PROBLEM REQUIREMENTS → Please work out how many lines in the entries below include the string "plusieurs", and reply with the number alone.

Source texts of formatted documents
-------------------------

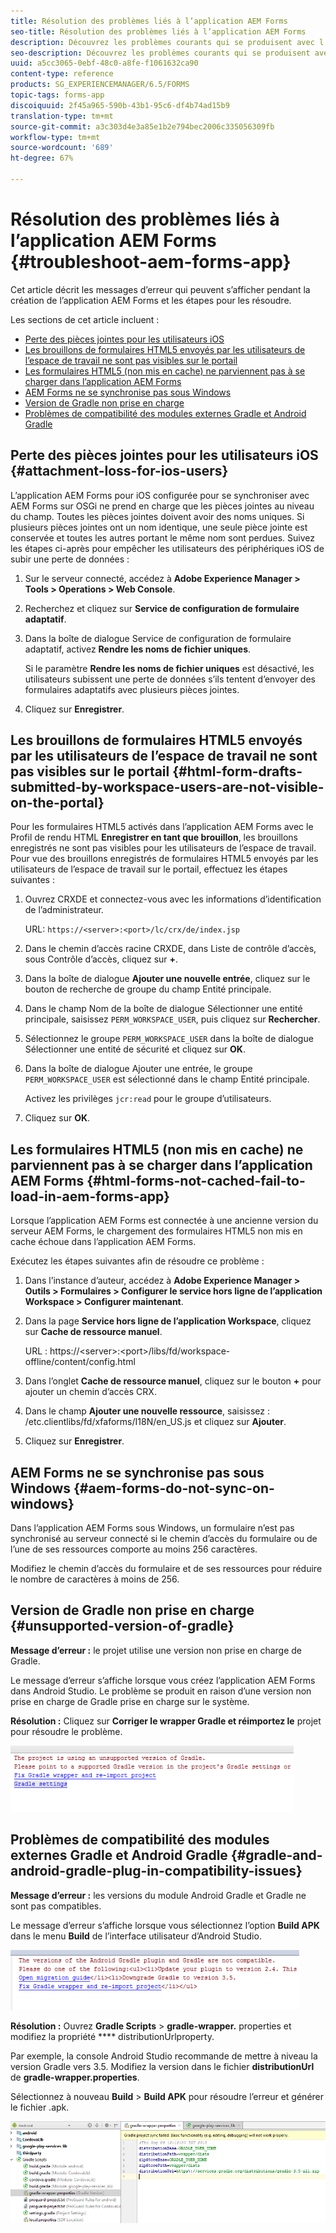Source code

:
 ```yaml
---
title: Résolution des problèmes liés à l’application AEM Forms
seo-title: Résolution des problèmes liés à l’application AEM Forms
description: Découvrez les problèmes courants qui se produisent avec l’application AEM Forms, ainsi que la manière de les résoudre.
seo-description: Découvrez les problèmes courants qui se produisent avec l’application AEM Forms, ainsi que la manière de les résoudre.
uuid: a5cc3065-0ebf-48c0-a8fe-f1061632ca90
content-type: reference
products: SG_EXPERIENCEMANAGER/6.5/FORMS
topic-tags: forms-app
discoiquuid: 2f45a965-590b-43b1-95c6-df4b74ad15b9
translation-type: tm+mt
source-git-commit: a3c303d4e3a85e1b2e794bec2006c335056309fb
workflow-type: tm+mt
source-wordcount: '689'
ht-degree: 67%

---
```



# Résolution des problèmes liés à l’application AEM Forms {#troubleshoot-aem-forms-app}

Cet article décrit les messages d’erreur qui peuvent s’afficher pendant la création de l’application AEM Forms et les étapes pour les résoudre.

Les sections de cet article incluent :

* [Perte des pièces jointes pour les utilisateurs iOS](/help/forms/using/issues-aem-forms-app.md#attachment-loss-for-ios-users)
* [Les brouillons de formulaires HTML5 envoyés par les utilisateurs de l’espace de travail ne sont pas visibles sur le portail](/help/forms/using/issues-aem-forms-app.md#html-form-drafts-submitted-by-workspace-users-are-not-visible-on-the-portal)
* [Les formulaires HTML5 (non mis en cache) ne parviennent pas à se charger dans l’application AEM Forms](/help/forms/using/issues-aem-forms-app.md#html-forms-not-cached-fail-to-load-in-aem-forms-app)
* [AEM Forms ne se synchronise pas sous Windows](/help/forms/using/issues-aem-forms-app.md#aem-forms-do-not-sync-on-windows)
* [Version de Gradle non prise en charge](/help/forms/using/issues-aem-forms-app.md#unsupported-version-of-gradle)
* [Problèmes de compatibilité des modules externes Gradle et Android Gradle](/help/forms/using/issues-aem-forms-app.md#gradle-and-android-gradle-plug-in-compatibility-issues)

## Perte des pièces jointes pour les utilisateurs iOS {#attachment-loss-for-ios-users}

L’application AEM Forms pour iOS configurée pour se synchroniser avec AEM Forms sur OSGi ne prend en charge que les pièces jointes au niveau du champ. Toutes les pièces jointes doivent avoir des noms uniques. Si plusieurs pièces jointes ont un nom identique, une seule pièce jointe est conservée et toutes les autres portant le même nom sont perdues. Suivez les étapes ci-après pour empêcher les utilisateurs des périphériques iOS de subir une perte de données :

1. Sur le serveur connecté, accédez à **Adobe Experience Manager > Tools > Operations > Web Console**.
1. Recherchez et cliquez sur **Service de configuration de formulaire adaptatif**.
1. Dans la boîte de dialogue Service de configuration de formulaire adaptatif, activez **Rendre les noms de fichier uniques**.

   Si le paramètre **Rendre les noms de fichier uniques** est désactivé, les utilisateurs subissent une perte de données s’ils tentent d’envoyer des formulaires adaptatifs avec plusieurs pièces jointes.

1. Cliquez sur **Enregistrer**.

## Les brouillons de formulaires HTML5 envoyés par les utilisateurs de l’espace de travail ne sont pas visibles sur le portail {#html-form-drafts-submitted-by-workspace-users-are-not-visible-on-the-portal}

Pour les formulaires HTML5 activés dans l’application AEM Forms avec le Profil de rendu HTML **Enregistrer en tant que brouillon**, les brouillons enregistrés ne sont pas visibles pour les utilisateurs de l’espace de travail. Pour vue des brouillons enregistrés de formulaires HTML5 envoyés par les utilisateurs de l’espace de travail sur le portail, effectuez les étapes suivantes :

1. Ouvrez CRXDE et connectez-vous avec les informations d’identification de l’administrateur.

   URL: `https://<server>:<port>/lc/crx/de/index.jsp`

1. Dans le chemin d’accès racine CRXDE, dans Liste de contrôle d’accès, sous Contrôle d’accès, cliquez sur **+**.
1. Dans la boîte de dialogue **Ajouter une nouvelle entrée**, cliquez sur le bouton de recherche de groupe du champ Entité principale.
1. Dans le champ Nom de la boîte de dialogue Sélectionner une entité principale, saisissez `PERM_WORKSPACE_USER`, puis cliquez sur **Rechercher**.
1. Sélectionnez le groupe `PERM_WORKSPACE_USER` dans la boîte de dialogue Sélectionner une entité de sécurité et cliquez sur **OK**.
1. Dans la boîte de dialogue Ajouter une entrée, le groupe `PERM_WORKSPACE_USER` est sélectionné dans le champ Entité principale.

   Activez les privilèges `jcr:read` pour le groupe d’utilisateurs.

1. Cliquez sur **OK**.

## Les formulaires HTML5 (non mis en cache) ne parviennent pas à se charger dans l’application AEM Forms {#html-forms-not-cached-fail-to-load-in-aem-forms-app}

Lorsque l’application AEM Forms est connectée à une ancienne version du serveur AEM Forms, le chargement des formulaires HTML5 non mis en cache échoue dans l’application AEM Forms.

Exécutez les étapes suivantes afin de résoudre ce problème :

1. Dans l’instance d’auteur, accédez à **Adobe Experience Manager > Outils > Formulaires > Configurer le service hors ligne de l’application Workspace > Configurer maintenant**.
1. Dans la page **Service hors ligne de l’application Workspace**, cliquez sur **Cache de ressource manuel**.

   URL : https://&lt;server>:&lt;port>/libs/fd/workspace-offline/content/config.html

1. Dans l’onglet **Cache de ressource manuel**, cliquez sur le bouton **+** pour ajouter un chemin d’accès CRX.
1. Dans le champ **Ajouter une nouvelle ressource**, saisissez : /etc.clientlibs/fd/xfaforms/I18N/en_US.js et cliquez sur **Ajouter**.
1. Cliquez sur **Enregistrer**.

## AEM Forms ne se synchronise pas sous Windows  {#aem-forms-do-not-sync-on-windows}

Dans l’application AEM Forms sous Windows, un formulaire n’est pas synchronisé au serveur connecté si le chemin d’accès du formulaire ou de l’une de ses ressources comporte au moins 256 caractères.

Modifiez le chemin d’accès du formulaire et de ses ressources pour réduire le nombre de caractères à moins de 256.

## Version de Gradle non prise en charge  {#unsupported-version-of-gradle}

**Message d’erreur :** le projet utilise une version non prise en charge de Gradle.

Le message d’erreur s’affiche lorsque vous créez l’application AEM Forms dans Android Studio. Le problème se produit en raison d’une version non prise en charge de Gradle prise en charge sur le système.

**Résolution :** Cliquez sur  **Corriger le wrapper Gradle et réimportez le** projet pour résoudre le problème.

![gradle_unsupported_version](assets/gradle_unsupported_version.png)

## Problèmes de compatibilité des modules externes Gradle et Android Gradle {#gradle-and-android-gradle-plug-in-compatibility-issues}

**Message d’erreur :** les versions du module Android Gradle et Gradle ne sont pas compatibles.

Le message d’erreur s’affiche lorsque vous sélectionnez l’option **Build APK** dans le menu **Build** de l’interface utilisateur d’Android Studio.

![gradle_plugin_compatibilité](assets/gradle_plugin_compatibility.png)

**Résolution :** Ouvrez  **Gradle Scripts** >  **gradle-wrapper.** properties et modifiez la propriété  **** distributionUrlproperty.

Par exemple, la console Android Studio recommande de mettre à niveau la version Gradle vers 3.5. Modifiez la version dans le fichier **distributionUrl** de **gradle-wrapper.properties**.

Sélectionnez à nouveau **Build** > **Build APK** pour résoudre l’erreur et générer le fichier .apk.

![gradle_wrapper_properties](assets/gradle_wrapper_properties.png)

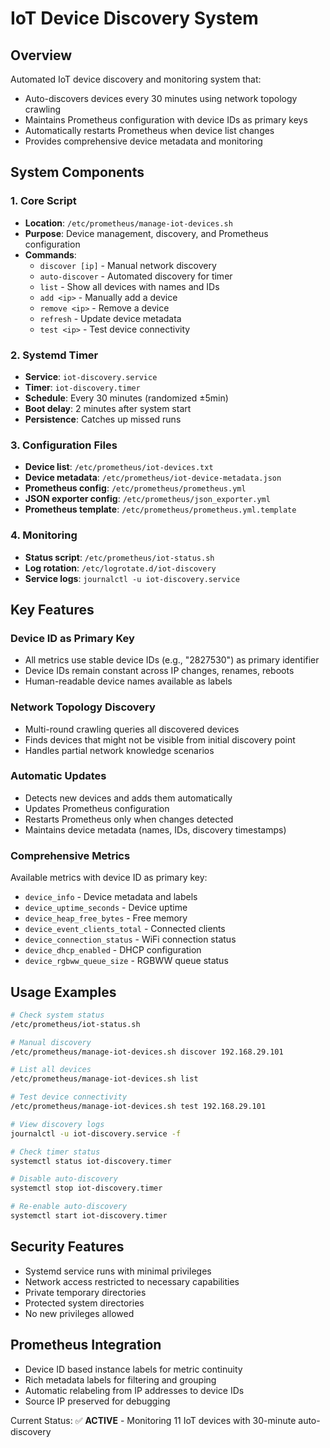 # IoT Device Discovery System

## Overview
Automated IoT device discovery and monitoring system that:
- Auto-discovers devices every 30 minutes using network topology crawling
- Maintains Prometheus configuration with device IDs as primary keys
- Automatically restarts Prometheus when device list changes
- Provides comprehensive device metadata and monitoring

## System Components

### 1. Core Script
- **Location**: `/etc/prometheus/manage-iot-devices.sh`
- **Purpose**: Device management, discovery, and Prometheus configuration
- **Commands**:
  - `discover [ip]` - Manual network discovery
  - `auto-discover` - Automated discovery for timer
  - `list` - Show all devices with names and IDs
  - `add <ip>` - Manually add a device
  - `remove <ip>` - Remove a device
  - `refresh` - Update device metadata
  - `test <ip>` - Test device connectivity

### 2. Systemd Timer
- **Service**: `iot-discovery.service`
- **Timer**: `iot-discovery.timer` 
- **Schedule**: Every 30 minutes (randomized ±5min)
- **Boot delay**: 2 minutes after system start
- **Persistence**: Catches up missed runs

### 3. Configuration Files
- **Device list**: `/etc/prometheus/iot-devices.txt`
- **Device metadata**: `/etc/prometheus/iot-device-metadata.json`
- **Prometheus config**: `/etc/prometheus/prometheus.yml`
- **JSON exporter config**: `/etc/prometheus/json_exporter.yml`
- **Prometheus template**: `/etc/prometheus/prometheus.yml.template`

### 4. Monitoring
- **Status script**: `/etc/prometheus/iot-status.sh`
- **Log rotation**: `/etc/logrotate.d/iot-discovery`
- **Service logs**: `journalctl -u iot-discovery.service`

## Key Features

### Device ID as Primary Key
- All metrics use stable device IDs (e.g., "2827530") as primary identifier
- Device IDs remain constant across IP changes, renames, reboots
- Human-readable device names available as labels

### Network Topology Discovery
- Multi-round crawling queries all discovered devices
- Finds devices that might not be visible from initial discovery point
- Handles partial network knowledge scenarios

### Automatic Updates
- Detects new devices and adds them automatically
- Updates Prometheus configuration
- Restarts Prometheus only when changes detected
- Maintains device metadata (names, IDs, discovery timestamps)

### Comprehensive Metrics
Available metrics with device ID as primary key:
- `device_info` - Device metadata and labels
- `device_uptime_seconds` - Device uptime
- `device_heap_free_bytes` - Free memory
- `device_event_clients_total` - Connected clients
- `device_connection_status` - WiFi connection status
- `device_dhcp_enabled` - DHCP configuration
- `device_rgbww_queue_size` - RGBWW queue status

## Usage Examples

```bash
# Check system status
/etc/prometheus/iot-status.sh

# Manual discovery
/etc/prometheus/manage-iot-devices.sh discover 192.168.29.101

# List all devices
/etc/prometheus/manage-iot-devices.sh list

# Test device connectivity
/etc/prometheus/manage-iot-devices.sh test 192.168.29.101

# View discovery logs
journalctl -u iot-discovery.service -f

# Check timer status
systemctl status iot-discovery.timer

# Disable auto-discovery
systemctl stop iot-discovery.timer

# Re-enable auto-discovery
systemctl start iot-discovery.timer
```

## Security Features
- Systemd service runs with minimal privileges
- Network access restricted to necessary capabilities
- Private temporary directories
- Protected system directories
- No new privileges allowed

## Prometheus Integration
- Device ID based instance labels for metric continuity
- Rich metadata labels for filtering and grouping
- Automatic relabeling from IP addresses to device IDs
- Source IP preserved for debugging

Current Status: ✅ **ACTIVE** - Monitoring 11 IoT devices with 30-minute auto-discovery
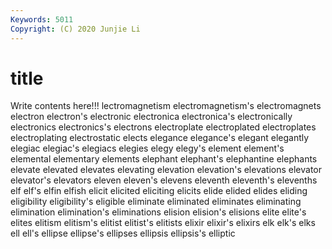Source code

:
 ```yaml
---
Keywords: 5011
Copyright: (C) 2020 Junjie Li
---
```


# title

Write contents here!!!
lectromagnetism 
electromagnetism's 
electromagnets 
electron 
electron's
electronic 
electronica 
electronica's 
electronically 
electronics 
electronics's 
electrons 
electroplate 
electroplated 
electroplates
electroplating 
electrostatic 
elects 
elegance 
elegance's 
elegant 
elegantly 
elegiac 
elegiac's 
elegiacs
elegies 
elegy 
elegy's 
element 
element's 
elemental 
elementary 
elements 
elephant 
elephant's
elephantine 
elephants 
elevate 
elevated 
elevates 
elevating 
elevation 
elevation's 
elevations 
elevator
elevator's 
elevators 
eleven 
eleven's 
elevens 
eleventh 
eleventh's 
elevenths 
elf 
elf's
elfin 
elfish 
elicit 
elicited 
eliciting 
elicits 
elide 
elided 
elides 
eliding
eligibility 
eligibility's 
eligible 
eliminate 
eliminated 
eliminates 
eliminating 
elimination 
elimination's 
eliminations
elision 
elision's 
elisions 
elite 
elite's 
elites 
elitism 
elitism's 
elitist 
elitist's
elitists 
elixir 
elixir's 
elixirs 
elk 
elk's 
elks 
ell 
ell's 
ellipse
ellipse's 
ellipses 
ellipsis 
ellipsis's 
elliptic 
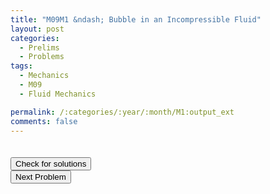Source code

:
 ```yaml
---
title: "M09M1 &ndash; Bubble in an Incompressible Fluid"
layout: post
categories:
  - Prelims
  - Problems
tags:
  - Mechanics
  - M09
  - Fluid Mechanics

permalink: /:categories/:year/:month/M1:output_ext
comments: false
---
```

<object data="2009M1M.pdf" type="application/pdf" width="100%" height="500"></object>

<div class='navbar'>
	<div float='left'><button onclick="window.location='T3.html'" style='visibility: hidden;'>Previous Problem</button></div>
	<div float='center'><button onclick="window.location='https://princetonprelim.com/prelim/23/'">Check for solutions</button></div>
	<div float='right'><button onclick="window.location='M2.html'" > Next Problem</button></div>
</div>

-------------------------

RESPONSE TO THE EXERCISE → 2